1(1)      Subject to section 2, a court must add to a pecuniary judgment an amount of interest calculated on the amount ordered to be paid at a rate the court considers appropriate in the circumstances from the date on which the cause of action arose to the date of the order.

[25]            I would, therefore, vary the order of the trial judge to provide that the appellants are entitled to court order interest on $91,250 calculated in accordance with the Court Order Interest Act.

(d)       Double Special Costs

[26]            Counsel for the appellants rightly concedes that it was open to the trial judge to award special costs against the appellants.  The issue is whether he erred in awarding double special costs.

[27]            During the course of the appeal, the Court was advised that the amount of ICBC’s legal costs, including disbursements and taxes, from the date of the Writ to the first order was approximately $435,000, of which approximately $340,000 is fees.  This excludes the costs of the proceedings relating to the counterclaim and special costs, leading to the second order.  It is fair to assume, therefore, that ICBC’s overall costs of the entire trial will approach $500,000.  Counsel for ICBC submits that, of this amount, it can expect to receive only approximately 80% of its actual fees as special costs.  Assuming this is so, I would estimate recovery of special costs, excluding disbursements and taxes, to be roughly in the range of $300,000-$315,000.  Double special costs, exclusive of taxes and disbursements, would be substantially higher.  Counsel for ICBC advised this Court that ICBC would not seek to recover more than full indemnity costs, but that concession is irrelevant to the question of whether the trial judge erred in awarding double special costs in the first instance.

[28]            In that regard, ICBC made two offers to settle this action in the form of “with prejudice” letters dated July 10, 2000 and January 30, 2001.  The trial judge characterized these as “Calderbank letters” and found that “in virtually every particular the offers were exceeded in the ultimate orders obtained at trial.”  Counsel for ICBC concedes on appeal that, although the trial judge assessed double special costs from the date of the first offer, the relevant offer for the purpose of determining costs is the second offer which, by its terms, superseded the first offer.

[29]            The appellants challenge the award of double special costs on several grounds.  Firstly, they say that the offer of settlement was not in the form of a Calderbank letter, primarily because it contained terms which the appellants could not reasonably have been expected to accept.  Secondly, they say that the trial judge erred in finding that Rule 37 applied to the offer.  Thirdly, they say that Rule 37A does not apply to the offer.  Fourthly, they say that neither Rule 37 nor Rule 37A permits an award of double special costs in any event.  Finally, they say that there is no residual discretion in the court to award double special costs apart from Rules 37 and 37A.

[30]            I note that none of these arguments appears to have been made at trial, perhaps because the appellants were then acting in person.

[31]            In my view, there is a serious question as to whether the offer made by ICBC can be said to fall properly within the description of a Calderbank letter.  The letter itself is divided into two parts.
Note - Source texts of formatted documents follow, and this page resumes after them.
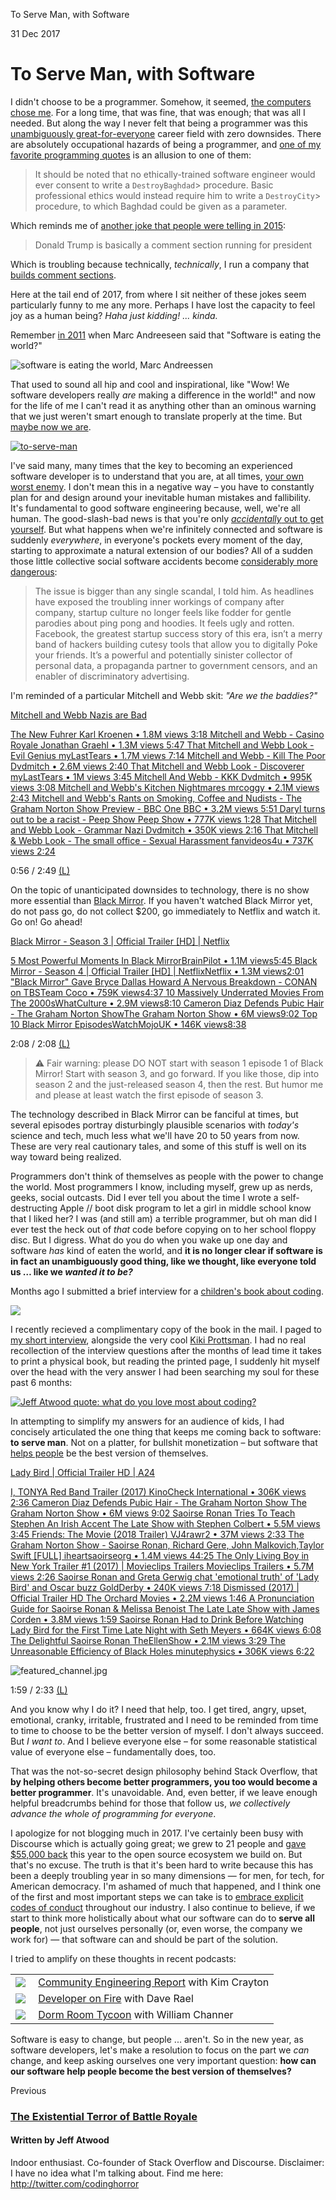 To Serve Man, with Software

31 Dec 2017

# To Serve Man, with Software

I didn't choose to be a programmer. Somehow, it seemed, [the computers chose me](https://blog.codinghorror.com/if-loving-computers-is-wrong-i-dont-want-to-be-right/). For a long time, that was fine, that was enough; that was all I needed. But along the way I never felt that being a programmer was this [unambiguously great-for-everyone](https://blog.codinghorror.com/please-dont-learn-to-code/) career field with zero downsides. There are absolutely occupational hazards of being a programmer, and [one of my favorite programming quotes](https://blog.codinghorror.com/your-favorite-programming-quote/) is an allusion to one of them:

> It should be noted that no ethically-trained software engineer would ever consent to write a `DestroyBaghdad`>  procedure. Basic professional ethics would instead require him to write a `DestroyCity`>  procedure, to which Baghdad could be given as a parameter.

Which reminds me of [another joke that people were telling in 2015](https://waxy.org/2015/12/tracking_the_trump_is_a_comment_section_running_for_president_joke/):

> Donald Trump is basically a comment section running for president

Which is troubling because technically, *technically*, I run a company that [builds comment sections](https://discourse.org/).

Here at the tail end of 2017, from where I sit neither of these jokes seem particularly funny to me any more. Perhaps I have lost the capacity to feel joy as a human being? *Haha just kidding!*  *... kinda.*

Remember [in 2011](https://www.wsj.com/articles/SB10001424053111903480904576512250915629460) when Marc Andreeseen said that "Software is eating the world?"

![software is eating the world, Marc Andreessen](../_resources/82cb7a8bfe3d5f7e903432a9b79caa0d.jpg)

That used to sound all hip and cool and inspirational, like "Wow! We software developers really *are* making a difference in the world!" and now for the life of me I can't read it as anything other than an ominous warning that we just weren't smart enough to translate properly at the time. But [maybe now we are](https://en.wikipedia.org/wiki/To_Serve_Man_(The_Twilight_Zone)).

[![to-serve-man](../_resources/981237de6c8810a8d31ee0fc243fe607.jpg)](https://en.wikipedia.org/wiki/To_Serve_Man_(The_Twilight_Zone))

I've said many, many times that the key to becoming an experienced software developer is to understand that you are, at all times, [your own worst enemy](https://blog.codinghorror.com/on-the-meaning-of-coding-horror/). I don't mean this in a negative way – you have to constantly plan for and design around your inevitable human mistakes and fallibility. It's fundamental to good software engineering because, well, we're all human. The good-slash-bad news is that you're only [*accidentally* out to get yourself](https://blog.codinghorror.com/the-trap-you-set-for-yourself/). But what happens when we're infinitely connected and software is suddenly *everywhere*, in everyone's pockets every moment of the day, starting to approximate a natural extension of our bodies? All of a sudden those little collective social software accidents become [considerably more dangerous](https://www.wired.com/story/the-other-tech-bubble/):

> The issue is bigger than any single scandal, I told him. As headlines have exposed the troubling inner workings of company after company, startup culture no longer feels like fodder for gentle parodies about ping pong and hoodies. It feels ugly and rotten. Facebook, the greatest startup success story of this era, isn’t a merry band of hackers building cutesy tools that allow you to digitally Poke your friends. It’s a powerful and potentially sinister collector of personal data, a propaganda partner to government censors, and an enabler of discriminatory advertising.

I'm reminded of a particular Mitchell and Webb skit: *"Are we the baddies?"*

[Mitchell and Webb Nazis are Bad](https://www.youtube.com/watch?v=qv2XGQBcvxQ)

[  The New Fuhrer  Karl Kroenen • 1.8M views  3:18](https://www.youtube.com/watch?v=pje5ROe5Y_w)[  Mitchell and Webb - Casino Royale  Jonathan Graehl • 1.3M views  5:47](https://www.youtube.com/watch?v=5cazkHAHiPU)[  That Mitchell and Webb Look - Evil Genius  myLastTears • 1.7M views  7:14](https://www.youtube.com/watch?v=VgX6JFoV0TM)[  Mitchell and Webb - Kill The Poor  Dvdmitch • 2.6M views  2:40](https://www.youtube.com/watch?v=owI7DOeO_yg)[  That Mitchell and Webb Look - Discoverer  myLastTears • 1M views  3:45](https://www.youtube.com/watch?v=dOBhf8f7cXM)[  Mitchell And Webb - KKK  Dvdmitch • 995K views  3:08](https://www.youtube.com/watch?v=1cCiuZanl_4)[  Mitchell and Webb's Kitchen Nightmares  mrcoggy • 2.1M views  2:43](https://www.youtube.com/watch?v=i1NfWIaYed8)[  Mitchell and Webb's Rants on Smoking, Coffee and Nudists - The Graham Norton Show Preview - BBC One  BBC • 3.2M views  5:51](https://www.youtube.com/watch?v=iX0TjGEBITg)[  Daryl turns out to be a racist - Peep Show  Peep Show • 777K views  1:28](https://www.youtube.com/watch?v=PiLVAz-Jczg)[  That Mitchell and Webb Look - Grammar Nazi  Dvdmitch • 350K views  2:16](https://www.youtube.com/watch?v=qmVnr7rsWrE)[  That Mitchell & Webb Look - The small office - Sexual Harassment  fanvideos4u • 737K views  2:24](https://www.youtube.com/watch?v=2NNlUrUu2eY)

0:56 / 2:49
[(L)](https://www.youtube.com/watch?v=qv2XGQBcvxQ)

On the topic of unanticipated downsides to technology, there is no show more essential than [Black Mirror](https://www.netflix.com/title/70264888). If you haven't watched Black Mirror yet, do not pass go, do not collect $200, go immediately to Netflix and watch it. Go on! Go ahead!

[Black Mirror - Season 3 | Official Trailer [HD] | Netflix](https://www.youtube.com/watch?v=jDiYGjp5iFg)

[ 5 Most Powerful Moments In Black MirrorBrainPilot • 1.1M views5:45](https://www.youtube.com/watch?v=BUrZy0aNuy0)[ Black Mirror - Season 4 | Official Trailer [HD] | NetflixNetflix • 1.3M views2:01](https://www.youtube.com/watch?v=5ELQ6u_5YYM)[ "Black Mirror" Gave Bryce Dallas Howard A Nervous Breakdown - CONAN on TBSTeam Coco • 759K views4:37](https://www.youtube.com/watch?v=UrHSyHgDyR4)[ 10 Massively Underrated Movies From The 2000sWhatCulture • 2.9M views8:10](https://www.youtube.com/watch?v=SpCRMNvqLD0)[ Cameron Diaz Defends Pubic Hair - The Graham Norton ShowThe Graham Norton Show • 6M views9:02](https://www.youtube.com/watch?v=kXhk8zE_Ac0)[ Top 10 Black Mirror EpisodesWatchMojoUK • 146K views8:38](https://www.youtube.com/watch?v=EJuFk3Be_1Q)

2:08 / 2:08
[(L)](https://www.youtube.com/watch?v=jDiYGjp5iFg)

> ⚠ Fair warning: please DO NOT start with season 1 episode 1 of Black Mirror! Start with season 3, and go forward. If you like those, dip into season 2 and the just-released season 4, then the rest. But humor me and please at least watch the first episode of season 3.

The technology described in Black Mirror can be fanciful at times, but several episodes portray disturbingly plausible scenarios with *today's* science and tech, much less what we'll have 20 to 50 years from now. These are very real cautionary tales, and some of this stuff is well on its way toward being realized.

Programmers don't think of themselves as people with the power to change the world. Most programmers I know, including myself, grew up as nerds, geeks, social outcasts. Did I ever tell you about the time I wrote a self-destructing Apple // boot disk program to let a girl in middle school know that I liked her? I was (and still am) a terrible programmer, but oh man did I ever test the heck out of *that* code before copying on to her school floppy disc. But I digress. What do you do when you wake up one day and software *has* kind of eaten the world, and **it is no longer clear if software is in fact an unambiguously good thing, like we thought, like everyone told us … like we *wanted it to be?***

Months ago I submitted a brief interview for a [children's book about coding](https://www.amazon.com/dp/1465462333/?tag=codihorr-20).

[![](../_resources/1b2dae6c5d90026b5259d545da5def2d.jpg)](https://www.amazon.com/dp/1465462333/?tag=codihorr-20)

I recently recieved a complimentary copy of the book in the mail. I paged to [my short interview](https://blog.codinghorror.com/content/images/2017/12/dk-findout-coding-page-50.jpg), alongside the very cool [Kiki Prottsman](http://www.prottsman.com/). I had no real recollection of the interview questions after the months of lead time it takes to print a physical book, but reading the printed page, I suddenly hit myself over the head with the very answer I had been searching my soul for these past 6 months:

[![Jeff Atwood quote: what do you love most about coding?](../_resources/4ee1d3bfed646590a23ffb8052da9a97.jpg)](https://blog.codinghorror.com/content/images/2017/12/dk-findout-coding-page-50.jpg)

In attempting to simplify my answers for an audience of kids, I had concisely articulated the one thing that keeps me coming back to software: **to serve man**. Not on a platter, for bullshit monetization – but software that [helps people](https://blog.codinghorror.com/the-just-in-time-theory/) be the best version of themselves.

[Lady Bird | Official Trailer HD | A24](https://www.youtube.com/watch?v=cNi_HC839Wo)

[  I, TONYA Red Band Trailer (2017)  KinoCheck International • 306K views  2:36](https://www.youtube.com/watch?v=IeSRarmo2dc)[  Cameron Diaz Defends Pubic Hair - The Graham Norton Show  The Graham Norton Show • 6M views  9:02](https://www.youtube.com/watch?v=kXhk8zE_Ac0)[  Saoirse Ronan Tries To Teach Stephen An Irish Accent  The Late Show with Stephen Colbert • 5.5M views  3:45](https://www.youtube.com/watch?v=Hwstj9FJHGg)[  Friends: The Movie (2018 Trailer)  VJ4rawr2 • 37M views  2:33](https://www.youtube.com/watch?v=V5hOm8_3mJA)[  The Graham Norton Show - Saoirse Ronan, Richard Gere, John Malkovich,Taylor Swift [FULL]  iheartsaoirseorg • 1.4M views  44:25](https://www.youtube.com/watch?v=Q24wwFVeD-0)[  The Only Living Boy in New York Trailer #1 (2017) | Movieclips Trailers  Movieclips Trailers • 5.7M views  2:26](https://www.youtube.com/watch?v=qwLphqOs4vA)[  Saoirse Ronan and Greta Gerwig chat 'emotional truth' of 'Lady Bird' and Oscar buzz  GoldDerby • 240K views  7:18](https://www.youtube.com/watch?v=Phpd1gDQhUQ)[  Dismissed (2017) | Official Trailer HD  The Orchard Movies • 2.2M views  1:46](https://www.youtube.com/watch?v=8za6hJfAulk)[  A Pronunciation Guide for Saoirse Ronan & Melissa Benoist  The Late Late Show with James Corden • 3.8M views  1:59](https://www.youtube.com/watch?v=oifRCyBnPHU)[  Saoirse Ronan Had to Drink Before Watching Lady Bird for the First Time  Late Night with Seth Meyers • 664K views  6:08](https://www.youtube.com/watch?v=BIPpvsf98wI)[  The Delightful Saoirse Ronan  TheEllenShow • 2.1M views  3:29](https://www.youtube.com/watch?v=2lMBx3LbcOQ)[  The Unreasonable Efficiency of Black Holes  minutephysics • 306K views  6:22](https://www.youtube.com/watch?v=t-O-Qdh7VvQ)

![featured_channel.jpg](../_resources/d10601cc9425c3f5997a246e8d73c985.jpg)

1:59 / 2:33
[(L)](https://www.youtube.com/watch?v=cNi_HC839Wo)

And you know why I do it? I need that help, too. I get tired, angry, upset, emotional, cranky, irritable, frustrated and I need to be reminded from time to time to choose to be the better version of myself. I don't always succeed. But *I want to*. And I believe everyone else – for some reasonable statistical value of everyone else – fundamentally does, too.

That was the not-so-secret design philosophy behind Stack Overflow, that **by helping others become better programmers, you too would become a better programmer**. It's unavoidable. And, even better, if we leave enough helpful breadcrumbs behind for those that follow us, *we collectively advance the whole of programming for everyone*.

I apologize for not blogging much in 2017. I've certainly been busy with Discourse which is actually going great; we grew to 21 people and [gave $55,000 back](https://blog.discourse.org/2017/12/discourse-gives-back-2017/) this year to the open source ecosystem we build on. But that's no excuse. The truth is that it's been hard to write because this has been a deeply troubling year in so many dimensions — for men, for tech, for American democracy. I'm ashamed of much that happened, and I think one of the first and most important steps we can take is to [embrace explicit codes of conduct](https://blog.codinghorror.com/the-hugging-will-continue-until-morale-improves/) throughout our industry. I also continue to believe, if we start to think more holistically about what our software can do to **serve all people**, not just ourselves personally (or, even worse, the company we work for) — that software can and should be part of the solution.

I tried to amplify on these thoughts in recent podcasts:

|     |     |
| --- | --- |
| ![](../_resources/7cc619f5143b7013f153986df5cdf7ac.jpg) |  [Community Engineering Report](http://www.kimcrayton.com/commengreport-jeff-atwood/) with Kim Crayton |
| ![](../_resources/2f890d053dab59a46b8f501be0b3b15a.jpg) |  [Developer on Fire](http://developeronfire.com/podcast/episode-258-jeff-atwood-sharing-the-house) with Dave Rael |
| ![](../_resources/cf272be23c73cb71e0a5eab656955c5e.jpg) |  [Dorm Room Tycoon](https://drt.fm/jeff-atwood) with William Channer |

Software is easy to change, but people ... aren't. So in the new year, as software developers, let's make a resolution to focus on the part we *can* change, and keep asking ourselves one very important question: **how can our software help people become the best version of themselves?**

Previous

### [The Existential Terror of Battle Royale](https://blog.codinghorror.com/the-existential-terror-of-battle-royale/)

#### Written by Jeff Atwood

Indoor enthusiast. Co-founder of Stack Overflow and Discourse. Disclaimer: I have no idea what I'm talking about. Find me here: http://twitter.com/codinghorror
The first part contains an offer to settle conditional on Mr. Hwang admitting that he and Eurosport defrauded ICBC, and providing that upon a binding settlement being reached, ICBC is at liberty to file and publish the results.  The second part addresses the appellants’ proposed adjournment of the civil trial pending resolution of the quasi-criminal proceedings.  In that regard, ICBC makes a conditional offer to settle dependent on the outcome of those proceedings, and includes a limited confidentiality provision with respect to the proposed admissions of fraud.  The confidentiality provision does not extend to any appeal proceedings. 
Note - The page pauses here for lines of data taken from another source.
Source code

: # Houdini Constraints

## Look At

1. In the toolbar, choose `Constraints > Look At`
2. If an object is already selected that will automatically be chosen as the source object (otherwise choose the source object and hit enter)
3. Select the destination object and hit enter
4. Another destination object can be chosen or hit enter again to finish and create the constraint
[32]            Given the fact that the quasi-criminal charges were outstanding at the time the offer was made, I have considerable doubt as to whether the appellants could reasonably have been expected to accept the offer, to the extent that doing so required them to make admissions of fraud. 

[33]            In the result, and in the absence of relevant authority, I do not find it necessary to definitively pronounce on the validity of the offer, since I have concluded that it was not open to the court to award double special costs under either Rule 37 or Rule 37A of the Rules of Court in any event.  I have also concluded that there is no residual discretion outside of Rules 37 and 37A which would permit the court to award double special costs.
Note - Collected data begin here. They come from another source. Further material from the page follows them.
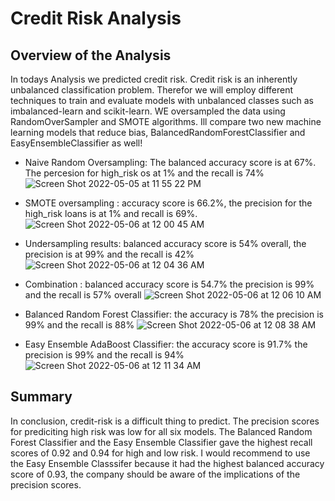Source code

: # Credit Risk Analysis

## Overview of the Analysis

In todays Analysis we predicted credit risk. Credit risk is an inherently unbalanced classification problem. Therefor we will employ different techniques to train and evaluate models with unbalanced classes such as imbalanced-learn and scikit-learn. WE oversampled the data using RandomOverSampler and SMOTE algorithms. Ill compare two new machine learning models that reduce bias, BalancedRandomForestClassifier and EasyEnsembleClassifier as well!

* Naive Random Oversampling: The balanced accuracy score is at 67%. The percesion for high_risk os at 1% and the recall is 74%
![Screen Shot 2022-05-05 at 11 55 22 PM](https://user-images.githubusercontent.com/95835840/167069615-6284d2d3-5d0d-4e7a-a9b4-0e7af60c87c5.png)

* SMOTE oversampling : accuracy score is 66.2%, the precision for the high_risk loans is at 1% and recall is 69%.
![Screen Shot 2022-05-06 at 12 00 45 AM](https://user-images.githubusercontent.com/95835840/167070060-cec1bde0-3e22-45dd-9fb8-3221e7f93679.png)

* Undersampling results: balanced accuracy score is 54% overall, the precision is at 99% and the recall is 42%
![Screen Shot 2022-05-06 at 12 04 36 AM](https://user-images.githubusercontent.com/95835840/167070332-784c90ba-46c3-4e82-b5e7-0649b0453288.png)

* Combination : balanced accuracy score is 54.7% the precision is 99% and the recall is 57% overall
![Screen Shot 2022-05-06 at 12 06 10 AM](https://user-images.githubusercontent.com/95835840/167070537-8634744c-cb73-4db6-a082-fb5b73bfa1a9.png)

* Balanced Random Forest Classifier: the accuracy is 78% the precision is 99% and the recall is 88%
![Screen Shot 2022-05-06 at 12 08 38 AM](https://user-images.githubusercontent.com/95835840/167070664-eb864500-b433-4741-8621-8b6f4007fe6e.png)

* Easy Ensemble AdaBoost Classifier: the accuracy score is 91.7% the precision is 99% and the recall is 94%
![Screen Shot 2022-05-06 at 12 11 34 AM](https://user-images.githubusercontent.com/95835840/167070925-64e8120d-03e0-487d-b9a2-253c9b3f7e01.png)

## Summary

In conclusion, credit-risk is a difficult thing to predict. The precision scores for prediciting high risk was low for all six models. The Balanced Random Forest Classifier and the Easy Ensemble Classifier gave the highest recall scores of 0.92 and 0.94 for high and low risk. I would recommend to use the Easy Ensemble Classsifer because it had the highest balanced accuracy score of 0.93, the company should be aware of the implications of the precision scores.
[34]            It is apparent from his reasons that the trial judge treated the offers of settlement as having been made under Rule 37 of the Rules of Court.  He stated as follows (at paras. 43-46):

The issue of the applicability of R. 37(23) to an award of special costs was, in my view, determined by Bouck J. in Bradshaw Construction Ltd. v. Bank of Nova Scotia, [1993] B.C.J. No. 831 and Burnyeat J. in S.S.G Trucking Ltd. v. Standard Building Maintenance Ltd., 2000 BCSC 812.  In para. 2 of those reasons, Burnyeat J. finds that:

Dealing with the Offer to Settle, I may depart from the provision of Double Costs if there is “very good reason” to do so:  Baart v. Kumar (1985), 66 B.C.L.R. 61 (B.C.C.A.) but this overriding discretion should not be exercised lightly:  Sitwell v. Sitwell (1997), 29 B.C.L.R. (3d) 61 (B.C.S.C.); Olynyk v. Yeo (1987), 17 B.C.L.R. (2d) 95 (B.C.S.C.); and Y(S) v. C.(F.G.) (1997), 32 B.C.L.R. (3d) 235.  In the case at bar, I cannot find that there is any reason, let alone a very good reason, why Double Costs should not be invoked.  In fact, for the reasons set out in the part of this judgment dealing with whether Special Costs should be awarded, I am satisfied that the interests of justice require that an award of Double Costs be made.  Accordingly, the plaintiff will have Double Costs from February 9, 1999 through January 24, 2000.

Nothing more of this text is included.